"The J-School was small enough to engage everyone as people with their own names"

"The J-School was small enough to engage everyone as people with their own names"

Maile Cannon, graduate from the Dual Degree Sciences Po/Columbia
  • Maile Cannon, graduated in 2010Maile Cannon, graduated in 2010

Pouvez-vous décrire votre parcours académique et professionnel? May you describe your academic and professional background?

For the past 8 years, I have been the only English dialogue coach based in China. My job is to help actors who must deliver film, TV or voice over performances in English.) I have worked with most of the A-list Chinese movie stars, as well as film directors I studied as an undergraduate. At the same time, I work as a voice actress, dubbing director, and post-production consultant. My subtitles have gone to Toronto and Venice.

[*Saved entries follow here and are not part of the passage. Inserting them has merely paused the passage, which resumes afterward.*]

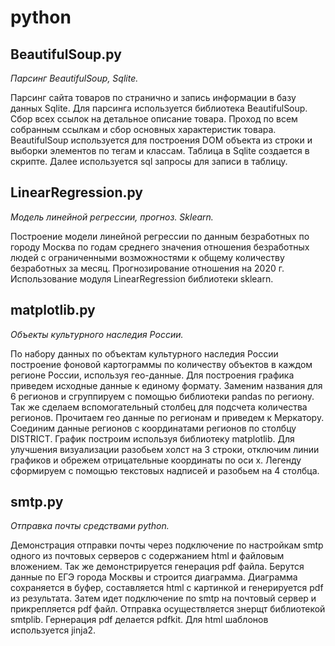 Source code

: # python


## BeautifulSoup.py

*Парсинг BeautifulSoup, Sqlite.*

Парсинг сайта товаров по странично и запись информации в базу данных Sqlite. Для парсинга используется библиотека BeautifulSoup.
Сбор всех ссылок на детальное описание товара. Проход по всем собранным ссылкам и сбор основных характеристик товара.
BeautifulSoup используется для построения DOM объекта из строки и выборки элементов по тегам и классам.
Таблица в Sqlite создается в скрипте. Далее используется sql запросы для записи в таблицу.


## LinearRegression.py

*Модель линейной регрессии, прогноз. Sklearn.*

Построение модели линейной регрессии по данным безработных по городу Москва по годам среднего значения отношения безработных  людей с ограниченными возможностями к общему количеству безработных за месяц. Прогнозирование отношения на 2020 г.
Использование модуля LinearRegression библиотеки sklearn.


## matplotlib.py

*Объекты культурного наследия России.*

По набору данных по объектам культурного наследия России построение фоновой картограммы по количеству объектов в каждом регионе России, используя гео-данные. Для построения графика приведем исходные данные к единому формату. Заменим названия для 6 регионов и сгруппируем с помощью библиотеки pandas по региону. Так же сделаем вспомогательный столбец для подсчета количества регионов.
Прочитаем гео данные по регионам и приведем к Меркатору. Соединим данные регионов с координатами регионов по столбцу DISTRICT. 
График построим используя библиотеку matplotlib. Для улучшения визуализации разобьем холст на 3 строки, отключим линии графиков и обрежем отрицательные координаты по оси x. Легенду сформируем с помощью текстовых надписей и разобьем на 4 столбца.



## smtp.py

*Отправка почты средствами python.*

Демонстрация отправки почты через подключение по настройкам smtp одного из почтовых серверов с содержанием html и файловым вложением. Так же демонстрируется генерация pdf файла. Берутся данные по ЕГЭ города Москвы и строится диаграмма. Диаграмма сохраняется в буфер, составляется html с картинкой и генерируется pdf из результата. Затем идет подключение по smtp на почтовый сервер и прикрепляется pdf файл. Отправка осуществляется знерщт библиотекой smtplib. Гернерация pdf делается pdfkit. Для html шаблонов используется jinja2.
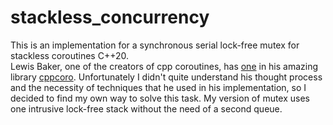 # stackless_concurrency

This is an implementation for a synchronous serial lock-free mutex for stackless coroutines C++20. <br>
Lewis Baker, one of the creators of cpp coroutines, has [one](https://github.com/lewissbaker/cppcoro/blob/master/include/cppcoro/async_mutex.hpp) in his amazing library [cppcoro](https://github.com/lewissbaker/cppcoro). Unfortunately I didn't quite understand his thought process and the necessity of techniques that he used in his implementation, so I decided to find my own way to solve this task. My version of mutex uses one intrusive lock-free stack without the need of a second queue.<br>
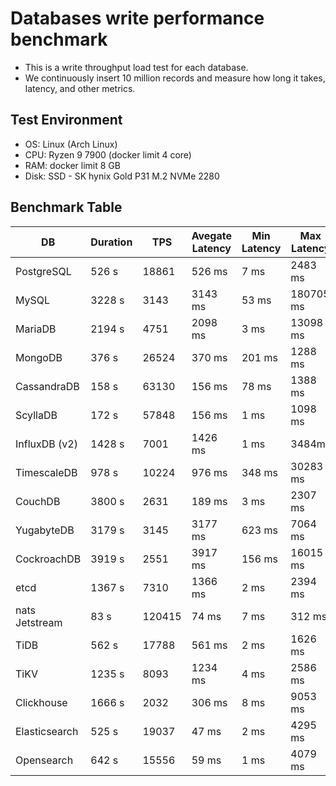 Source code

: # Databases write performance benchmark

- This is a write throughput load test for each database.
- We continuously insert 10 million records and measure how long it takes, latency, and other metrics.

## Test Environment

- OS: Linux (Arch Linux)
- CPU: Ryzen 9 7900 (docker limit 4 core)
- RAM: docker limit 8 GB
- Disk: SSD - SK hynix Gold P31 M.2 NVMe 2280

## Benchmark Table

| DB             | Duration | TPS    | Avegate Latency | Min Latency | Max Latency | Disk Usage |
| -------------- | -------- | ------ | --------------- | ----------- | ----------- | ---------- |
| PostgreSQL     | 526 s    | 18861  | 526 ms          | 7 ms        | 2483 ms     | 3.7 GB     |
| MySQL          | 3228 s   | 3143   | 3143 ms         | 53 ms       | 180705 ms   | 7.6 GB     |
| MariaDB        | 2194 s   | 4751   | 2098 ms         | 3 ms        | 13098 ms    | 3.8 GB     |
| MongoDB        | 376 s    | 26524  | 370 ms          | 201 ms      | 1288 ms     | 3.1 GB     |
| CassandraDB    | 158 s    | 63130  | 156 ms          | 78 ms       | 1388 ms     | 2.3 GB     |
| ScyllaDB       | 172 s    | 57848  | 156 ms          | 1 ms        | 1098 ms     | 6.2 GB     |
| InfluxDB (v2)  | 1428 s   | 7001   | 1426 ms         | 1 ms        | 3484ms      | 1.6 GB     |
| TimescaleDB    | 978 s    | 10224  | 976 ms          | 348 ms      | 30283 ms    | 12 GB      |
| CouchDB        | 3800 s   | 2631   | 189 ms          | 3 ms        | 2307 ms     | 28 GB      |
| YugabyteDB     | 3179 s   | 3145   | 3177 ms         | 623 ms      | 7064 ms     | 2 GB       |
| CockroachDB    | 3919 s   | 2551   | 3917 ms         | 156 ms      | 16015 ms    | 3.1 GB     |
| etcd           | 1367 s   | 7310   | 1366 ms         | 2 ms        | 2394 ms     | 2.6 GB     |
| nats Jetstream | 83 s     | 120415 | 74 ms           | 7 ms        | 312 ms      | 1.9 GB     |
| TiDB           | 562 s    | 17788  | 561 ms          | 2 ms        | 1626 ms     | 3.1 GB     |
| TiKV           | 1235 s   | 8093   | 1234 ms         | 4 ms        | 2586 ms     | 24 GB      |
| Clickhouse     | 1666 s   | 2032   | 306 ms          | 8 ms        | 9053 ms     | 2.4 GB     |
| Elasticsearch  | 525 s    | 19037  | 47 ms           | 2 ms        | 4295 ms     | 5.2 GB     |
| Opensearch     | 642 s    | 15556  | 59 ms           | 1 ms        | 4079 ms     | 5.3 GB     |
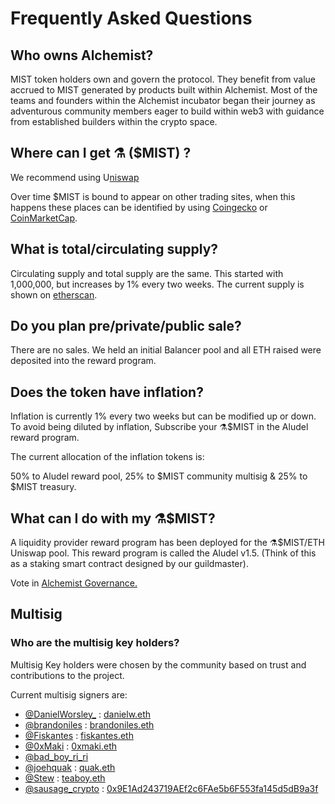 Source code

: # Frequently Asked Questions

## **Who owns Alchemist?**

MIST token holders own and govern the protocol. They benefit from value accrued to MIST generated by products built within Alchemist. Most of the teams and founders within the Alchemist incubator began their journey as adventurous community members eager to build within web3 with guidance from established builders within the crypto space.

## **Where can I get ⚗️ ($MIST) ?**

We recommend using U[niswap](https://app.uniswap.org/#/swap?outputCurrency=0x88acdd2a6425c3faae4bc9650fd7e27e0bebb7ab\&use=V2\&chain=mainnet)

Over time $MIST is bound to appear on other trading sites, when this happens these places can be identified by using [Coingecko](https://www.coingecko.com/en/coins/alchemist) or [CoinMarketCap](https://coinmarketcap.com/currencies/alchemist/).

## **What is total/circulating supply?**

Circulating supply and total supply are the same. This started with 1,000,000, but increases by 1% every two weeks. The current supply is shown on [etherscan](https://etherscan.io/token/0x88acdd2a6425c3faae4bc9650fd7e27e0bebb7ab).

## **Do you plan pre/private/public sale?**

There are no sales. We held an initial Balancer pool and all ETH raised were deposited into the reward program.

## **Does the token have inflation?**

Inflation is currently 1% every two weeks but can be modified up or down. To avoid being diluted by inflation, Subscribe your ⚗️$MIST in the Aludel reward program.

The current allocation of the inflation tokens is:

50% to Aludel reward pool, 25% to $MIST community multisig & 25% to $MIST treasury.

## **What can I do with my ⚗️$MIST?**

A liquidity provider reward program has been deployed for the ⚗️$MIST/ETH Uniswap pool. This reward program is called the Aludel v1.5. (Think of this as a staking smart contract designed by our guildmaster).

Vote in [Alchemist Governance.](https://crucible.alchemist.wtf/governance/alchemistcoin.eth)

## **Multisig**

### **Who are the multisig key holders?**

Multisig Key holders were chosen by the community based on trust and contributions to the project.

Current multisig signers are:

* [@DanielWorsley\_](https://twitter.com/danielworsley\_) : [danielw.eth](https://etherscan.io/address/danielw.eth)
* [@brandoniles](https://twitter.com/brandoniles) : [brandoniles.eth](https://etherscan.io/address/brandoniles.eth)
* [@Fiskantes](https://twitter.com/Fiskantes) : [fiskantes.eth](https://etherscan.io/address/fiskantes.eth)
* [@0xMaki](https://twitter.com/0xMaki) : [0xmaki.eth](https://etherscan.io/address/0xmaki.eth)
* [@bad\_boy\_ri\_ri](https://twitter.com/bad\_boy\_ri\_ri)
* [@joehquak](https://twitter.com/joehquak) : [quak.eth](https://etherscan.io/address/quak.eth)
* [@Stew](https://twitter.com/Alchy52651117) : [teaboy.eth ](https://etherscan.io/address/0xb3c6ca6db4f7857db70b533e13940baa3579b16e)
* [@sausage\_crypto](https://twitter.com/sausage\_crypto) : [0x9E1Ad243719AEf2c6FAe5b6F553fa145d5dB9a3f](https://etherscan.io/address/0x9E1Ad243719AEf2c6FAe5b6F553fa145d5dB9a3f)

It's very behind the scenes and something no one thinks about but it's rewarding to see international film critics quote my translations and subtitles when writing about the films I've worked on. It is through my work that they are able to enter the story, and while my contribution is small, I feel this work is important.

Also, I recently started my own company here in Beijing, China. I work with foreign-language voice talent. I am partnered with a French-run company and together we produce the voice over/dubbing aspect of films, television shows, animation, video games, mobile apps and educational materials. I am presently contracted to produce voice work for the Universal Studios Theme Park in Beijing (not yet open).

Quel poste occupez-vous aujourd'hui? A quoi ressemble votre travail au quotidien? What is your job title today? How is your daily routine?

I am a freelancer, and now, more frequently, I'm the boss. I work when there is work, and these days I'm terribly busy. A large part of my day is listening to people, finding people, communicating between people, solving problems and resolving conflicts between people. What it looks like is me sitting in my flat wearing sweatpants, playing with my phone. However, in my head, there is so much happening. I spend only a small part of my time in the studio recording these days. When I'm in the studio, I am behind the soundboard directing actors, translating a lot of stuff, and convincing teams from different countries that really, everything is OK. Also, I still have to have a lot of coffees with a lot of people because I'm always looking for new talent and new jobs.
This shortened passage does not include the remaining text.